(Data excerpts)

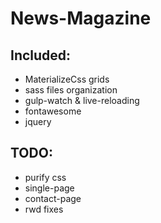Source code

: # News-Magazine
## Included: 
- MaterializeCss grids
- sass files organization
- gulp-watch & live-reloading
- fontawesome
- jquery


## TODO:
- purify css
- single-page
- contact-page
- rwd fixes
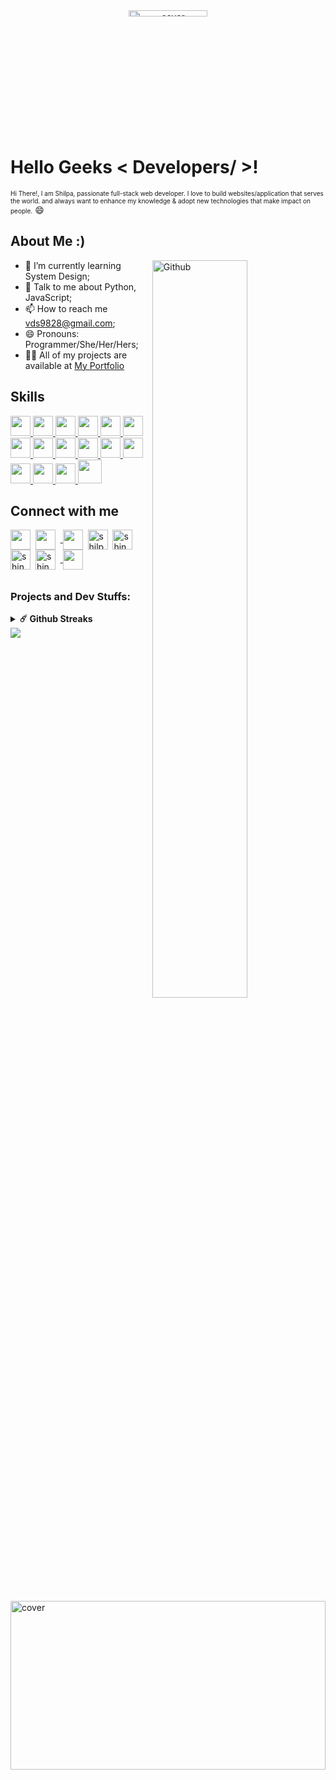 <div align="center">
<img width="50%" height = "5%" src="https://user-images.githubusercontent.com/69167064/159184333-8db3c95f-5d46-4b52-883c-fb7ba658da99.gif" alt="cover" />
</div>
<h1> Hello Geeks < Developers/ >!

<!--  <img src = "https://user-images.githubusercontent.com/69167064/171626459-b73b6bec-2818-4c4e-a416-aff0f841236f.gif" width = "5px">  --></h1>
<font size="1">   Hi There!,
I am Shilpa, passionate full-stack web developer. I love to build websites/application that serves the world.
  and always want to enhance my knowledge & adopt new technologies that make impact on people.</font> :smile:

  
<h2> About Me :)</h2><img width="55%" align="right" alt="Github" src="https://user-images.githubusercontent.com/69167064/159184413-e651f637-93fa-4ed5-bd3a-9c609cf2ac21.svg" />




- 🌱 I’m currently learning System Design;
- 💬 Talk to me about Python, JavaScript;
- 📫 How to reach me vds9828@gmail.com;
- 😄 Pronouns: Programmer/She/Her/Hers;
- 👨‍💻 All of my projects are available at [My Portfolio](https://shilpa-shingnapure-portfolio.vercel.app/)
 
 

 <h2> Skills</h2> <!--<img src = "https://media2.giphy.com/media/QssGEmpkyEOhBCb7e1/giphy.gif?cid=ecf05e47a0n3gi1bfqntqmob8g9aid1oyj2wr3ds3mg700bl&rid=giphy.gif" width = 32px>  -->
<a href= https://github.com/shilpashingnapure?tab=repositories&q=&type=&language=python&sort= > <img width ='32px' src ='https://user-images.githubusercontent.com/69167064/159184604-ff74edc8-5bcb-4b30-82cf-e52e3a8e21c6.svg'> </a>
<a href= https://github.com/shilpashingnapure?tab=repositories&q=&type=&language=django&sort= > <img width ='32px' src ='https://user-images.githubusercontent.com/69167064/159184606-fc8aac53-e71a-4e20-b7dc-fa10a130748c.svg'> </a>   <a href= https://github.com/shilpashingnapure?tab=repositories&q=&type=&language=html&sort= > <img width ='32px' src ='https://user-images.githubusercontent.com/69167064/159184607-712eb472-cb9a-4827-9f5e-d2f6f8ccbb4c.svg'> </a>   <a href= https://github.com/shilpashingnapure?tab=repositories&q=&type=&language=css&sort= > <img width ='32px' src ='https://user-images.githubusercontent.com/69167064/159184609-c2ac2382-e3dc-42fb-aa3e-f3ab2909cb69.svg'> </a>
<a href= https://github.com/shilpashingnapure?tab=repositories&q=&type=&language=sass&sort= > <img width ='32px' src ='https://user-images.githubusercontent.com/69167064/159184610-69bc32e0-5ad9-45b4-abe7-5d2d68533862.svg'> </a>
<a href= https://github.com/shilpashingnapure?tab=repositories&q=&type=&language=bootstrap&sort= > <img width ='32px' src ='https://user-images.githubusercontent.com/69167064/159184611-c2f80985-f925-4c28-9cab-bc644920c242.svg'> </a>    <a href= https://github.com/shilpashingnapure?tab=repositories&q=&type=&language=javascript&sort= > <img width ='32px' src ='https://user-images.githubusercontent.com/69167064/159184612-9a798198-e32e-4d0f-ae68-9f0626c4ad3b.svg'> </a>   <a href= https://github.com/shilpashingnapure?tab=repositories&q=&type=&language=nodejs&sort= > <img width ='32px' src ='https://user-images.githubusercontent.com/69167064/159184613-e3345ab3-9426-4a34-9d72-b01b663c45ea.svg'> </a>
<a href= https://github.com/shilpashingnapure?tab=repositories&q=&type=&language=reactjs&sort= > <img width ='32px' src ='https://user-images.githubusercontent.com/69167064/159184614-ff297d22-b706-4345-a790-46bdac962617.svg'> </a>
<a href= https://github.com/shilpashingnapure?tab=repositories&q=&type=&language=nextjs&sort= > <img width ='32px' src ='https://user-images.githubusercontent.com/69167064/201906021-8bb77f7e-09bc-4a1a-8ee1-16dd90fce111.svg'> </a>
<a href= https://github.com/shilpashingnapure?tab=repositories&q=&type=&language=express&sort= > <img width ='32px' src ='https://user-images.githubusercontent.com/69167064/159184615-949d24bf-ecd0-463b-b4c4-cb39156b4937.svg'> </a>    <a href=https://github.com/shilpashingnapure?tab=repositories&q=&type=&language=mongodb&sort= > <img width ='32px' src ='https://user-images.githubusercontent.com/69167064/159184617-de7bab91-ecce-4949-9aac-c88110fc1f45.svg'> </a>    <a href= https://github.com/shilpashingnapure?tab=repositories&q=&type=&language=postman&sort= > <img width ='32px' src ='https://user-images.githubusercontent.com/69167064/159184618-c025973b-bf27-4cd2-8904-2b3504a93cca.svg'> </a>
<a href= https://github.com/shilpashingnapure?tab=repositories&q=&type=&language=photoshop&sort= > <img width ='32px' src ='https://user-images.githubusercontent.com/69167064/159184620-fc7f939b-de22-401d-9ac6-f3cc9278f900.svg'> </a>
<a href= https://github.com/shilpashingnapure?tab=repositories&q=&type=&language=git&sort= > <img width ='32px' src ='https://user-images.githubusercontent.com/69167064/159184621-b6517495-69a3-41db-872c-aba74a4b4fd2.svg'> </a>
<a href= https://github.com/shilpashingnapure?tab=repositories&q=&type=&language=git&sort= > <img src='https://github.com/shilpashingnapure/shilpashingnapure/assets/69167064/1e269b89-8c7e-4252-98d8-c00f30fd6da6' width='38px'/> </a>


  
 <h2> Connect with me </h2> <!-- <img src='https://user-images.githubusercontent.com/69167064/159184623-31d54ed6-95b7-4522-9da7-2ce0d07457df.gif' width="80px">  -->
<a href = 'https://shilpa17-shingnapure-portfolio.vercel.app/'> <img width = '32px' align= 'center' src="https://user-images.githubusercontent.com/69167064/159184625-7c17e903-f6ee-4e07-98e8-07614c393408.png"/></a>&nbsp;     <a href = 'https://www.linkedin.com/in/shilpa-shingnapure'> <img width = '32px' align= 'center' src="https://user-images.githubusercontent.com/69167064/159184626-60819a14-5d6b-4e38-a730-b9fceb72df65.svg"/></a>         &nbsp;<a href = 'https://www.github.com/shilpashingnapure'> <img width = '32px' align= 'center' src="https://user-images.githubusercontent.com/69167064/159184628-cdccf231-ec4d-4ae4-bde7-5d8274f57146.svg"/></a>      &nbsp;<a href="https://codepen.io/shilpashingnapure/" target="blank"><img align="center" src="https://user-images.githubusercontent.com/69167064/159184599-39501947-c3c6-4ba3-8dd6-b7775d7150de.svg" alt="shilpashingnapure/" width="32px" /></a>      &nbsp;<a href="https://www.hackerrank.com/shingnapureshil1/" target="blank"><img align="center" src="https://user-images.githubusercontent.com/69167064/159184600-79cc4cbe-e8b5-416f-bf82-5cf8b91dd9dd.svg" alt="shingnapureshil1/" width = '32px' /></a>     &nbsp;<a href="https://www.leetcode.com/shingnapure_shilpa17/" target="blank"><img align="center" src="https://user-images.githubusercontent.com/69167064/159185189-c6f3c53c-9a30-4503-8b9f-5953272e6a5c.png" alt="shingnapure_shilpa17/" width = '32px'/></a>     &nbsp;<a href="https://auth.geeksforgeeks.org/user/shingnapureshilpa2/profile/" target="blank"><img align="center" src="https://user-images.githubusercontent.com/69167064/159185201-7a2e9d22-260b-42f0-b63c-f17b6a15e260.png" alt="shingnapureshilpa2/profile/" width = '32px' /></a>     &nbsp;<a href = 'https://cssbattle.dev/player/shilpa17'> <img width = '32px' align= 'center' src="https://user-images.githubusercontent.com/69167064/159086421-721c547b-ff62-4744-913d-feda5bac605c.svg"/></a> 





  
  <h6> </h6>
  
 <h3>Projects and Dev Stuffs: </h3> <!--<img src='https://media1.giphy.com/media/du3J3cXyzhj75IOgvA/giphy.gif?cid=ecf05e47x2g034i9pzwtzzsd3xgg2w9nr94t4tflbbgo3008&rid=giphy.gif' width='32px'> -->

<!-- <details>	
  <summary><b>⚡ Github Stats</b></summary>

  <br />
  <img height="180em" src="https://github-readme-stats.vercel.app/api?username=shilpashingnapure&show_icons=true&&count_private=true&include_all_commits=true" />
  <img height="180em" src="https://github-readme-stats.vercel.app/api/top-langs/?username=shilpashingnapure&exclude_repo=KNN-Image-Classification&show_icons=true&layout=compact&langs_count=8"/>
</details> -->

<details>	
  <summary><b>☄️ Github Streaks</b></summary>
  <br/>
  <img src="https://github-readme-streak-stats.herokuapp.com/?user=shilpashingnapure" width="400em" height="200em" />
  <img src="https://github-readme-stats.vercel.app/api/wakatime?username=shilpashingnapure" width="400em" height="200em"/>
  <h6><em>NOTE: This does not indicate my skill level or language proficiency, it's merely a GitHub metric of which languages I have the most code of on GitHub.
    </em></h6>
 
</details>
  
  <img align="centre" src="https://github-profile-trophy.vercel.app/?username=shilpashingnapure&ryo-ma&no-frame=true&theme=oldie&margin-w=15&title=Issue,Stars,Repo,Commit,PR,Followers"/>
  <img width="100%" height = "270em" src="https://kentsustainability.co.uk/wp-content/uploads/2019/08/KS-1.gif" alt="cover" />
  
  


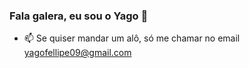 ### Fala galera, eu sou o Yago 👋


- 📫 Se quiser mandar um alô, só me chamar no email yagofellipe09@gmail.com



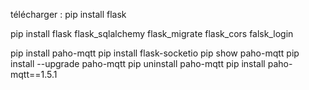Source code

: télécharger :
pip install flask

pip install flask flask_sqlalchemy flask_migrate flask_cors
falsk_login

pip install paho-mqtt
pip install flask-socketio
pip show paho-mqtt
pip install --upgrade paho-mqtt
pip uninstall paho-mqtt
 pip install paho-mqtt==1.5.1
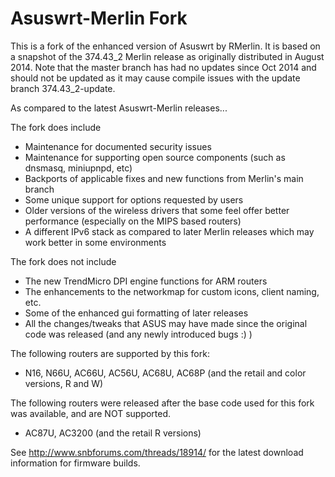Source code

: Asuswrt-Merlin Fork
===================

This is a fork of the enhanced version of Asuswrt by RMerlin.  It is based on a snapshot of the 374.43_2 Merlin release 
as originally distributed in August 2014. Note that the master branch has had no updates since Oct 2014 and should not be
updated as it may cause compile issues with the update branch 374.43_2-update.

As compared to the latest Asuswrt-Merlin releases...

The fork does include

- Maintenance for documented security issues
- Maintenance for supporting open source components (such as dnsmasq, miniupnpd, etc)
- Backports of applicable fixes and new functions from Merlin's main branch
- Some unique support for options requested by users
- Older versions of the wireless drivers that some feel offer better performance (especially on the MIPS based routers)
- A different IPv6 stack as compared to later Merlin releases which may work better in some environments

The fork does not include

- The new TrendMicro DPI engine functions for ARM routers
- The enhancements to the networkmap for custom icons, client naming, etc.
- Some of the enhanced gui formatting of later releases
- All the changes/tweaks that ASUS may have made since the original code was released (and any newly introduced bugs :) )

 
The following routers are supported by this fork:

- N16, N66U, AC66U, AC56U, AC68U, AC68P (and the retail and color versions, R and W)


The following routers were released after the base code used for this fork was available, and are NOT supported.

- AC87U, AC3200 (and the retail R versions)

See http://www.snbforums.com/threads/18914/ for the latest download information for firmware builds.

## [Exercise goal]
Up to and including the line containing "<h2> Skills</h2> <!--<img", quote each line of the entries above from the very first, please, exactly and without images.

## [Output for this exercise]
Source code

: # News-Magazine
## Included: 
- MaterializeCss grids
- sass files organization
- gulp-watch & live-reloading
- fontawesome
- jquery


## TODO:
- purify css
- single-page
- contact-page
- rwd fixes
 <div align="center">
<img width="50%" height = "5%" src="https://user-images.githubusercontent.com/69167064/159184333-8db3c95f-5d46-4b52-883c-fb7ba658da99.gif" alt="cover" />
</div>
<h1> Hello Geeks < Developers/ >!

<!--  <img src = "https://user-images.githubusercontent.com/69167064/171626459-b73b6bec-2818-4c4e-a416-aff0f841236f.gif" width = "5px">  --></h1>
<font size="1">   Hi There!,
I am Shilpa, passionate full-stack web developer. I love to build websites/application that serves the world.
  and always want to enhance my knowledge & adopt new technologies that make impact on people.</font> :smile:

  
<h2> About Me :)</h2><img width="55%" align="right" alt="Github" src="https://user-images.githubusercontent.com/69167064/159184413-e651f637-93fa-4ed5-bd3a-9c609cf2ac21.svg" />




- 🌱 I’m currently learning System Design;
- 💬 Talk to me about Python, JavaScript;
- 📫 How to reach me vds9828@gmail.com;
- 😄 Pronouns: Programmer/She/Her/Hers;
- 👨‍💻 All of my projects are available at [My Portfolio](https://shilpa-shingnapure-portfolio.vercel.app/)
 
 

 <h2> Skills</h2> <!--<img src = "https://media2.giphy.com/media/QssGEmpkyEOhBCb7e1/giphy.gif?cid=ecf05e47a0n3gi1bfqntqmob8g9aid1oyj2wr3ds3mg700bl&rid=giphy.gif" width = 32px>  -->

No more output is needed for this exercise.